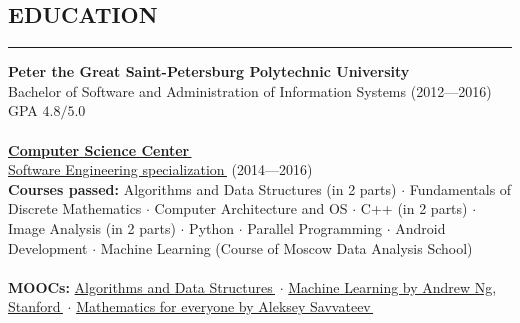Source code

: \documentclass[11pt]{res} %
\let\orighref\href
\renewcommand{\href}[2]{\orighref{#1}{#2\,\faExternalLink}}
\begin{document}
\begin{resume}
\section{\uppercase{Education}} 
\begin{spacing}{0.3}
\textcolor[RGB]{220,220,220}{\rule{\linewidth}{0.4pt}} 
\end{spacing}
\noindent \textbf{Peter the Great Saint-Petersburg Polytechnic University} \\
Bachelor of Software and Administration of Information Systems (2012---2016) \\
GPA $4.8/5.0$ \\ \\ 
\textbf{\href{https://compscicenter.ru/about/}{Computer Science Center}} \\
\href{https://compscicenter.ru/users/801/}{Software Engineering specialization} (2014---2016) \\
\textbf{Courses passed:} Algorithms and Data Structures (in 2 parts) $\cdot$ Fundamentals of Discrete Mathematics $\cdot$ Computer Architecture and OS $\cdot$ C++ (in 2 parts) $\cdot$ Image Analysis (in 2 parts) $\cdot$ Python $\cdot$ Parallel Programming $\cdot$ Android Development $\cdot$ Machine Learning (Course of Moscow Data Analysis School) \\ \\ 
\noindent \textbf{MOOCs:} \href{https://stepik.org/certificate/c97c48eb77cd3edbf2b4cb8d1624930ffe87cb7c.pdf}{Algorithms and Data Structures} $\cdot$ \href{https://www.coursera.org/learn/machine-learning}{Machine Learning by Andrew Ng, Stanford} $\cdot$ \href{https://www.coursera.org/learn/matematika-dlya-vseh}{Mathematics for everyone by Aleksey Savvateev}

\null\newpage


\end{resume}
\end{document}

--

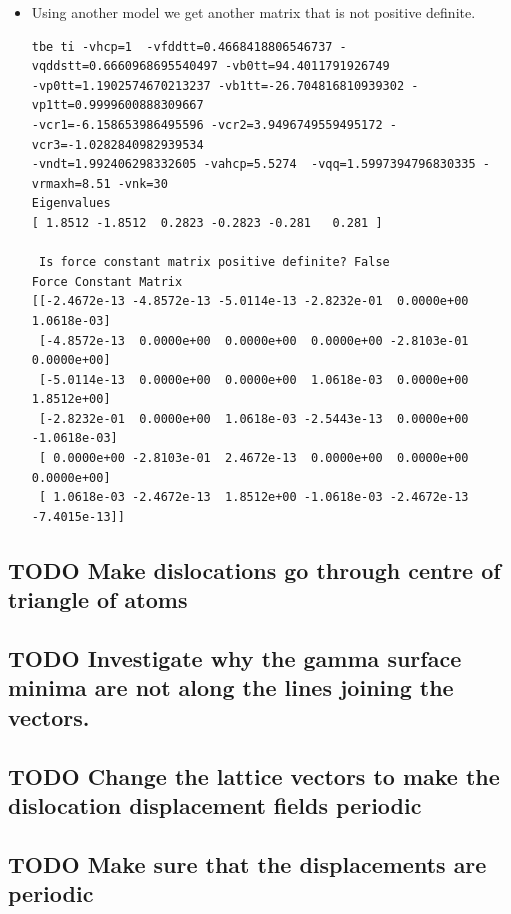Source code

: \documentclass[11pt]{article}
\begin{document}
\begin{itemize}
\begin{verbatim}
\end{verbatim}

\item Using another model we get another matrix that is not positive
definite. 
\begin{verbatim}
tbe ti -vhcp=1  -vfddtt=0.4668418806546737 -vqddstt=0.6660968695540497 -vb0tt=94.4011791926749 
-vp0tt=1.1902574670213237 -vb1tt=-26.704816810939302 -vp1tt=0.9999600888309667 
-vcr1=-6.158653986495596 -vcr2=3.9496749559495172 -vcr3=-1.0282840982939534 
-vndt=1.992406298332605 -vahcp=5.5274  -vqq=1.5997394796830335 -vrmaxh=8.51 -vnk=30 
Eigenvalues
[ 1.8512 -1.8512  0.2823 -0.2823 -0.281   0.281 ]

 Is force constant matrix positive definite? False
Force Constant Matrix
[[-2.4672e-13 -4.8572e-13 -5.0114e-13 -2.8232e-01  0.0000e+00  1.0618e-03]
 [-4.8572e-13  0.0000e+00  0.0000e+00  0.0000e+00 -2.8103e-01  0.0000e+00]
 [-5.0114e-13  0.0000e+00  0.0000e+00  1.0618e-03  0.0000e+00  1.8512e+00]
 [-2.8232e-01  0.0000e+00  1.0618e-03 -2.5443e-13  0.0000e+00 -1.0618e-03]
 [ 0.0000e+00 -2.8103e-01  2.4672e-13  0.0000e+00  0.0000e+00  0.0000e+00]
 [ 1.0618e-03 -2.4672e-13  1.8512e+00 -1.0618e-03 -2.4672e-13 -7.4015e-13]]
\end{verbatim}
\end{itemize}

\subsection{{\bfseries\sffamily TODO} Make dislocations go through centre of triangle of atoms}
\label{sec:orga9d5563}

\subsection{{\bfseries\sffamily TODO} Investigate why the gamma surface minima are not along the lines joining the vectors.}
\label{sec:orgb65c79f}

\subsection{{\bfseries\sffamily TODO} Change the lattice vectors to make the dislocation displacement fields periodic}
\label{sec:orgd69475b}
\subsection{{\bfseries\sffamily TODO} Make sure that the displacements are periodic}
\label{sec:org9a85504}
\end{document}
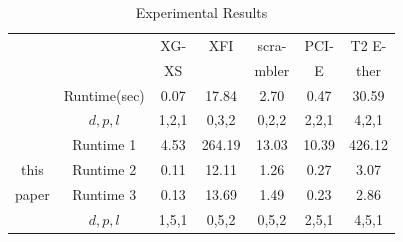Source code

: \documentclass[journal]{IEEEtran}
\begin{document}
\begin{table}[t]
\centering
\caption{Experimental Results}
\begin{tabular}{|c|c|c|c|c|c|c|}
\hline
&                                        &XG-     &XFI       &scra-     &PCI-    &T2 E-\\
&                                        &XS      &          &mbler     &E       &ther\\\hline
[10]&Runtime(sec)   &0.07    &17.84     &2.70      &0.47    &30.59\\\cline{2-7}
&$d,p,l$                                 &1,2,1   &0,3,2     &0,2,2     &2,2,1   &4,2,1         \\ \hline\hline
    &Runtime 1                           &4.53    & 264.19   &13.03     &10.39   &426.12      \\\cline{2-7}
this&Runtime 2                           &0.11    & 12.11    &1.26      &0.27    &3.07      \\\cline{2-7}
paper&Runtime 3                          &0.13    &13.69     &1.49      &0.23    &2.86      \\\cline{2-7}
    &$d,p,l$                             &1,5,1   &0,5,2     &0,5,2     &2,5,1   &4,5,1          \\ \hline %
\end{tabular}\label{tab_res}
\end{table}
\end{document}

==

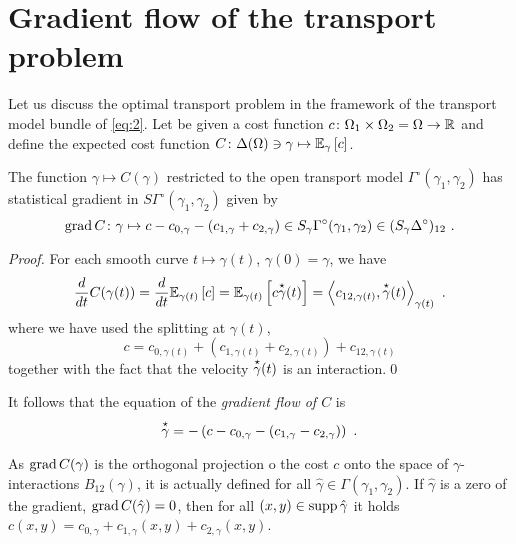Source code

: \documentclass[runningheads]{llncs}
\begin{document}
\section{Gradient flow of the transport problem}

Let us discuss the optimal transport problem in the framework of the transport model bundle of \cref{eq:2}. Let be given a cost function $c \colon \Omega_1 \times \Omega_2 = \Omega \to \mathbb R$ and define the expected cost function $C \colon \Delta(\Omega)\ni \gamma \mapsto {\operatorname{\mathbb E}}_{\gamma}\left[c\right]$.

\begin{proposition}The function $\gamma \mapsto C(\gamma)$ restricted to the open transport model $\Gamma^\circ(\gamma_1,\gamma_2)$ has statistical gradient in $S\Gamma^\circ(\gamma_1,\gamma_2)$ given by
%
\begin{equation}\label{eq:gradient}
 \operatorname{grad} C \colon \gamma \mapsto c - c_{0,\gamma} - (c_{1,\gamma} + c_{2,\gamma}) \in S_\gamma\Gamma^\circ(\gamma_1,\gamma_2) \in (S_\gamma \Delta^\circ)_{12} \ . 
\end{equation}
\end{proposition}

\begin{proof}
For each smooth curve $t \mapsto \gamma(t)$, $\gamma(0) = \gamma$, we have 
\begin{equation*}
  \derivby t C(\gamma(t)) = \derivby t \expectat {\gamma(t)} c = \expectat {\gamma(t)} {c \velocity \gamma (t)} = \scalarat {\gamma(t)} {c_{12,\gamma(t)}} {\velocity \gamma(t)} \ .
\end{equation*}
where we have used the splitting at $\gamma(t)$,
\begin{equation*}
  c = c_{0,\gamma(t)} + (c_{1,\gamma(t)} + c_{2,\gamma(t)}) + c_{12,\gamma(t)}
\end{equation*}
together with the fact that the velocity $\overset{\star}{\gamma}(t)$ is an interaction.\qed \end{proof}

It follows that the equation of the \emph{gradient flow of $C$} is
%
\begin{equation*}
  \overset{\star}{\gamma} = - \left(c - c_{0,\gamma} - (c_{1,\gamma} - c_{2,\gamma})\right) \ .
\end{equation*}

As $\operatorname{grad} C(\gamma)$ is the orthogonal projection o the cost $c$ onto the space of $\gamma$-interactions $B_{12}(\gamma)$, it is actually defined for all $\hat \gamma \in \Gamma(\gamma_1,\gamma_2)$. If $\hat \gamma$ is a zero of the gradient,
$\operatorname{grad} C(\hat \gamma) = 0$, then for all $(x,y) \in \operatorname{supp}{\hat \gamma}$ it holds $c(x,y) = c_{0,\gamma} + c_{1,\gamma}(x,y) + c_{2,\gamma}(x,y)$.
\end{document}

* Aim of the exercise *
Your answer should be the lines of the records that hold the string "Machine".

* Exercise answer *
\textbf{Courses passed:} Algorithms and Data Structures (in 2 parts) $\cdot$ Fundamentals of Discrete Mathematics $\cdot$ Computer Architecture and OS $\cdot$ C++ (in 2 parts) $\cdot$ Image Analysis (in 2 parts) $\cdot$ Python $\cdot$ Parallel Programming $\cdot$ Android Development $\cdot$ Machine Learning (Course of Moscow Data Analysis School) \\ \\ 
\noindent \textbf{MOOCs:} \href{https://stepik.org/certificate/c97c48eb77cd3edbf2b4cb8d1624930ffe87cb7c.pdf}{Algorithms and Data Structures} $\cdot$ \href{https://www.coursera.org/learn/machine-learning}{Machine Learning by Andrew Ng, Stanford} $\cdot$ \href{https://www.coursera.org/learn/matematika-dlya-vseh}{Mathematics for everyone by Aleksey Savvateev}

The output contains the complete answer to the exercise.